§ WHAT TO PRODUCE: Your answer must be an exact transcription of the data, with every picture omitted.

§ MATERIAL SHOWN:

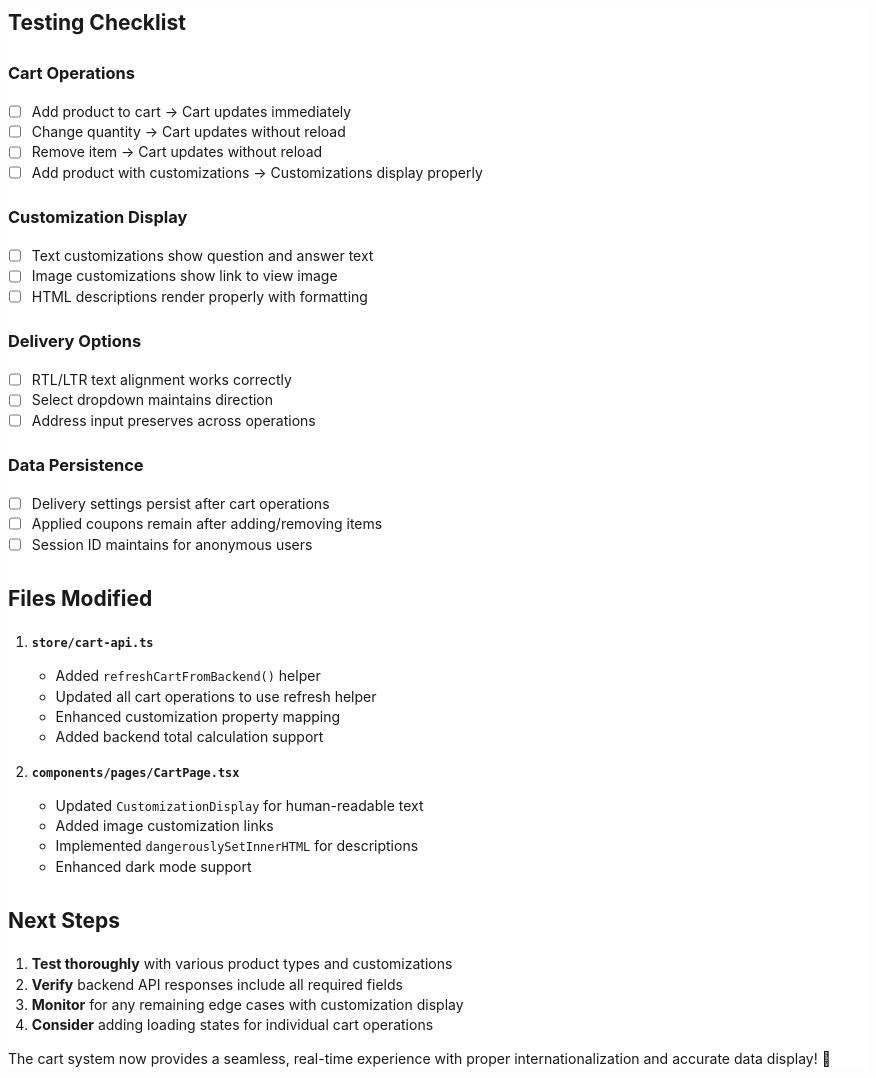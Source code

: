## Testing Checklist

### Cart Operations
- [ ] Add product to cart → Cart updates immediately
- [ ] Change quantity → Cart updates without reload
- [ ] Remove item → Cart updates without reload
- [ ] Add product with customizations → Customizations display properly

### Customization Display
- [ ] Text customizations show question and answer text
- [ ] Image customizations show link to view image
- [ ] HTML descriptions render properly with formatting

### Delivery Options
- [ ] RTL/LTR text alignment works correctly
- [ ] Select dropdown maintains direction
- [ ] Address input preserves across operations

### Data Persistence
- [ ] Delivery settings persist after cart operations
- [ ] Applied coupons remain after adding/removing items
- [ ] Session ID maintains for anonymous users

## Files Modified

1. **`store/cart-api.ts`**
   - Added `refreshCartFromBackend()` helper
   - Updated all cart operations to use refresh helper
   - Enhanced customization property mapping
   - Added backend total calculation support

2. **`components/pages/CartPage.tsx`**
   - Updated `CustomizationDisplay` for human-readable text
   - Added image customization links
   - Implemented `dangerouslySetInnerHTML` for descriptions
   - Enhanced dark mode support

## Next Steps

1. **Test thoroughly** with various product types and customizations
2. **Verify** backend API responses include all required fields
3. **Monitor** for any remaining edge cases with customization display
4. **Consider** adding loading states for individual cart operations

The cart system now provides a seamless, real-time experience with proper internationalization and accurate data display! 🎉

§ PROBLEM SOLUTION:
Source code

:## Testing Checklist

### Cart Operations
- [ ] Add product to cart → Cart updates immediately
- [ ] Change quantity → Cart updates without reload
- [ ] Remove item → Cart updates without reload
- [ ] Add product with customizations → Customizations display properly

### Customization Display
- [ ] Text customizations show question and answer text
- [ ] Image customizations show link to view image
- [ ] HTML descriptions render properly with formatting

### Delivery Options
- [ ] RTL/LTR text alignment works correctly
- [ ] Select dropdown maintains direction
- [ ] Address input preserves across operations

### Data Persistence
- [ ] Delivery settings persist after cart operations
- [ ] Applied coupons remain after adding/removing items
- [ ] Session ID maintains for anonymous users

## Files Modified

1. **`store/cart-api.ts`**
   - Added `refreshCartFromBackend()` helper
   - Updated all cart operations to use refresh helper
   - Enhanced customization property mapping
   - Added backend total calculation support

2. **`components/pages/CartPage.tsx`**
   - Updated `CustomizationDisplay` for human-readable text
   - Added image customization links
   - Implemented `dangerouslySetInnerHTML` for descriptions
   - Enhanced dark mode support

## Next Steps

1. **Test thoroughly** with various product types and customizations
2. **Verify** backend API responses include all required fields
3. **Monitor** for any remaining edge cases with customization display
4. **Consider** adding loading states for individual cart operations

The cart system now provides a seamless, real-time experience with proper internationalization and accurate data display! 🎉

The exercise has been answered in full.